Overview
- Manufacturer: Daimler-Mercedes (Daimler AG)
- Production: 1924-1929

Layout
- Configuration: Inline-6
- Displacement: 6.2–6.4 L (378–391 cu in)
- Cylinder bore: 94 mm (3.7 in)
- Piston stroke: 150 mm (5.9 in)
- Valvetrain: 12-valve, SOHC, two-valves per cylinder
- Compression ratio: 5.0:1

Combustion
- Supercharger: Roots-type supercharger
- Fuel system: Carburetor
- Fuel type: Gasoline
- Oil system: Dry sump

Output
- Power output: 99–158 hp (74–118 kW)
- Torque output: 215–318 lb⋅ft (292–431 N⋅m)

= Daimler M9456 engine =

The Daimler-Mercedes M9456 engine is a supercharged and naturally-aspirated, 6.2-liter to 6.4-liter, straight-6, internal combustion piston engine, designed, developed and produced by Mercedes-Benz, in partnership with Daimler; between 1924 and 1929.

==M9456 engine==
The six-cylinder in-line 6240 cc engine featured an overhead camshaft which at the time was an unusual feature, with “bevel linkage”. However, it was the switchable supercharger (”Kompressor”), adopted from the company's racing cars, that attracted most of the attention. With the device switched off maximum claimed output was of 100 PS at 3,100 rpm: with the supercharger operating, maximum output rose to 140 PS.

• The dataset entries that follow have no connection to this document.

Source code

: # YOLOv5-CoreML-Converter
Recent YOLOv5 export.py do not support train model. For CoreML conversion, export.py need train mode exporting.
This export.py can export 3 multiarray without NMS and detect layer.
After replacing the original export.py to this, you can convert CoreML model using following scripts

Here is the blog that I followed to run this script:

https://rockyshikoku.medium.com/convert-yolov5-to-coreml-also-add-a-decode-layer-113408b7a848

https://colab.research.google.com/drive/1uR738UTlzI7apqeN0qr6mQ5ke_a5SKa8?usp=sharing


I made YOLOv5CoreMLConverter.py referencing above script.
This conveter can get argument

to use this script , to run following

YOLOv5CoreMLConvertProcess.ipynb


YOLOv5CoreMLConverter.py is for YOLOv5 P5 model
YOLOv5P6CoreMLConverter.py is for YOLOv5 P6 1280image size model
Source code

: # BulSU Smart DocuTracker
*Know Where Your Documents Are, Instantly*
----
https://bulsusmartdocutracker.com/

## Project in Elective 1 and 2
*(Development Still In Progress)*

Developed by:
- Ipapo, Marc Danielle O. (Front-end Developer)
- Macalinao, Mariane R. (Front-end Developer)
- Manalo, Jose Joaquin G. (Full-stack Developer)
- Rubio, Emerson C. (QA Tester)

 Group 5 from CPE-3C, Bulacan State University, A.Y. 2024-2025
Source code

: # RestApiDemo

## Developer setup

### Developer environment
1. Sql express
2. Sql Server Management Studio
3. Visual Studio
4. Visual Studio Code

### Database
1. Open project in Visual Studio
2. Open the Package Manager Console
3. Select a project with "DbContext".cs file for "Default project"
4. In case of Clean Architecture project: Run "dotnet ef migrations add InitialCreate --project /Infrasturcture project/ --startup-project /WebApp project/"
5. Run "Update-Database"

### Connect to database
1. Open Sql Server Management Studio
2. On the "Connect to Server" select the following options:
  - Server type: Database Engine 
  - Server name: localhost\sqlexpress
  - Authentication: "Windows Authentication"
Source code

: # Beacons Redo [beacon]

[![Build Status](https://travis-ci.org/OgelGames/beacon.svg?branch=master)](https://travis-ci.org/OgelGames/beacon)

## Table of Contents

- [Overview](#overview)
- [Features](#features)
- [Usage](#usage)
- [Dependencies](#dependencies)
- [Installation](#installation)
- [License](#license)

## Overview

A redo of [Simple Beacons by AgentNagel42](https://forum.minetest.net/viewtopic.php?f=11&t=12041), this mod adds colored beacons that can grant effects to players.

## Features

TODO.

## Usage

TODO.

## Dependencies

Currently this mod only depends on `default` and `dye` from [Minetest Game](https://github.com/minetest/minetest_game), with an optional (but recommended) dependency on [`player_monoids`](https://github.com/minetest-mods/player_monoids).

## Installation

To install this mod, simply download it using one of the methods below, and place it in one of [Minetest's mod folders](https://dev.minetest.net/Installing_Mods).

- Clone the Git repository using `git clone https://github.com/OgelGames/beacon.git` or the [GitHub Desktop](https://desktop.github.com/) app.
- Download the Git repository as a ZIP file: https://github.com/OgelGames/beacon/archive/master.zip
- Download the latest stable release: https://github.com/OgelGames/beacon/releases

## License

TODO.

The top speed listed was 115 km/h (71 mph) or 120 km/h (75 mph) depending on which of the two offered final drive ratios was fitted.

From 1928 the Modell K received a still more powerful "Kompressor engine", although there was no change to the overall engine size. Stated power now increased to 110 PS or, with the compressor switched on, 160 PS. The official performance figures were unchanged.